2Life Communities President and CEO Amy Schectman still remembers the tearful phone calls.
Desperate family members would phone Schectman crying, and relay an all-too-familiar problem: their loved ones earned slightly too much to qualify for true affordable senior housing, but not enough to afford living in market-rate communities.
In the senior living industry, this group is sometimes referred to as “the forgotten middle,” a moniker that refers to the vast and growing segment of middle-income older adults that will have trouble affording traditional senior living services in the years to come.

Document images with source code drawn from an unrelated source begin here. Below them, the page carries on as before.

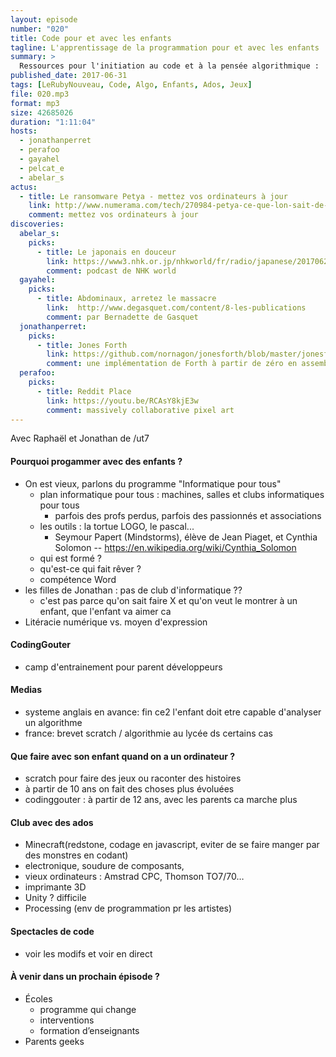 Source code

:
 ```yaml
---
layout: episode
number: "020"
title: Code pour et avec les enfants
tagline: L'apprentissage de la programmation pour et avec les enfants
summary: >
  Ressources pour l'initiation au code et à la pensée algorithmique :
published_date: 2017-06-31
tags: [LeRubyNouveau, Code, Algo, Enfants, Ados, Jeux]
file: 020.mp3
format: mp3
size: 42685026
duration: "1:11:04"
hosts:
  - jonathanperret
  - perafoo
  - gayahel
  - pelcat_e
  - abelar_s
actus:
  - title: Le ransomware Petya - mettez vos ordinateurs à jour
    link: http://www.numerama.com/tech/270984-petya-ce-que-lon-sait-de-lattaque-mondiale-au-ransomware-en-cours.html
    comment: mettez vos ordinateurs à jour
discoveries:
  abelar_s:
    picks:
      - title: Le japonais en douceur
        link: https://www3.nhk.or.jp/nhkworld/fr/radio/japanese/201706230600/
        comment: podcast de NHK world
  gayahel:
    picks:
      - title: Abdominaux, arretez le massacre
        link:  http://www.degasquet.com/content/8-les-publications
        comment: par Bernadette de Gasquet
  jonathanperret:
    picks:
      - title: Jones Forth
        link: https://github.com/nornagon/jonesforth/blob/master/jonesforth.S
        comment: une implémentation de Forth à partir de zéro en assembleur x86
  perafoo:
    picks:
      - title: Reddit Place
        link: https://youtu.be/RCAsY8kjE3w
        comment: massively collaborative pixel art
---
```

Avec Raphaël et Jonathan de /ut7

#### Pourquoi progammer avec des enfants ?

  * On est vieux, parlons du programme "Informatique pour tous"
    * plan informatique pour tous : machines, salles et clubs informatiques pour tous
      * parfois des profs perdus, parfois des passionnés et associations
    * les outils : la tortue LOGO, le pascal...
      * Seymour Papert (Mindstorms), élève de Jean Piaget, et Cynthia Solomon -- https://en.wikipedia.org/wiki/Cynthia_Solomon
    * qui est formé ?
    * qu'est-ce qui fait rêver ?
    * compétence Word
  * les filles de Jonathan : pas de club d'informatique ??
    * c'est pas parce qu'on sait faire X et qu'on veut le montrer à un enfant, que l'enfant va aimer ca
  * Litéracie numérique vs. moyen d'expression

#### CodingGouter

  * camp d'entrainement pour parent développeurs

#### Medias

  * systeme anglais en avance: fin ce2 l'enfant doit etre capable d'analyser un algorithme
  * france: brevet scratch / algorithmie au lycée ds certains cas

#### Que faire avec son enfant quand on a un ordinateur ?

  * scratch pour faire des jeux ou raconter des histoires
  * à partir de 10 ans on fait des choses plus évoluées
  * codinggouter : à partir de 12 ans, avec les parents ca marche plus

#### Club avec des ados

  * Minecraft(redstone, codage en javascript, eviter de se faire manger par des monstres en codant)
  * electronique, soudure de composants,
  * vieux ordinateurs : Amstrad CPC, Thomson TO7/70…
  * imprimante 3D
  * Unity ? difficile
  * Processing (env de programmation pr les artistes)

#### Spectacles de code

  * voir les modifs et voir en direct


#### À venir dans un prochain épisode ?

  * Écoles
    * programme qui change
    * interventions
    * formation d’enseignants
  * Parents geeks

“I cry, too, because I wish I could make an exemption,” Schectman said.
Those tearful phone calls were one of the driving forces behind 2Life’s newest endeavor, Opus. The concept aims to reduce senior living rates for older adults through a mix of volunteerism, centralized locations and partnerships with other health and senior care providers. Though 2Life has traditionally looked to serve residents in the greater Boston area through true affordable senior housing, the faith-based nonprofit is branching into the middle market to meet that great and growing demand among older adults.
“I’m a deep believer, almost a zealot, for the concept that every older adult should live a full life of connection and purpose in a dynamic, supportive environment,” Schectman said during a recent appearance on the Senior Housing News podcast, Transform. “If you believe that, by right, every person should have that opportunity, then you know there’s a whole group that’s being denied it for no reason other than they didn’t accumulate wealth.”
On how 2Life has fared during the pandemic:
I’m extremely proud of how we’re doing.
We love our folks, and we have every duty to protect them. During the first wave — and I would say, the most significant wave, because we’re almost all vaccinated now — we managed to keep the infection rate at all of our communities to 4.6%, compared to 8.5% for Massachusetts. And in the assisted living and nursing home communities [in our state], it was more like 47%. So, we kept that rate down. We lost fewer than 1%, which — given Covid and how distinctly it really attacked older adults, and that a third of our folks are between the ages of 85 and 105 — I think we did really well.
The minute Covid started, we made a decision that we would never look back and regret that there was anything we could have done but didn’t do because of money or time or energy. So, that fell into two basic categories.
One is doing everything to allow folks to remain in their apartments and feel safe, and to join them as our partners. We had a community heroes program where we asked our residents to be community heroes and partner with us to keep the infection out of the building.
The second category was — if you remember … we were getting bombarded with conflicting information, confusing information, terrifying information — and one of the roles we played was to sort it out and help people understand what was relevant and what wasn’t relevant, and to stay in touch with everyone.
The first week Covid hit, we had our staff call every single person: ‘Where are you? What do you need? What are you worried about? How often would you like us to check in with you?’ We had a master spreadsheet, no one was lost, everyone knew that we were there with them.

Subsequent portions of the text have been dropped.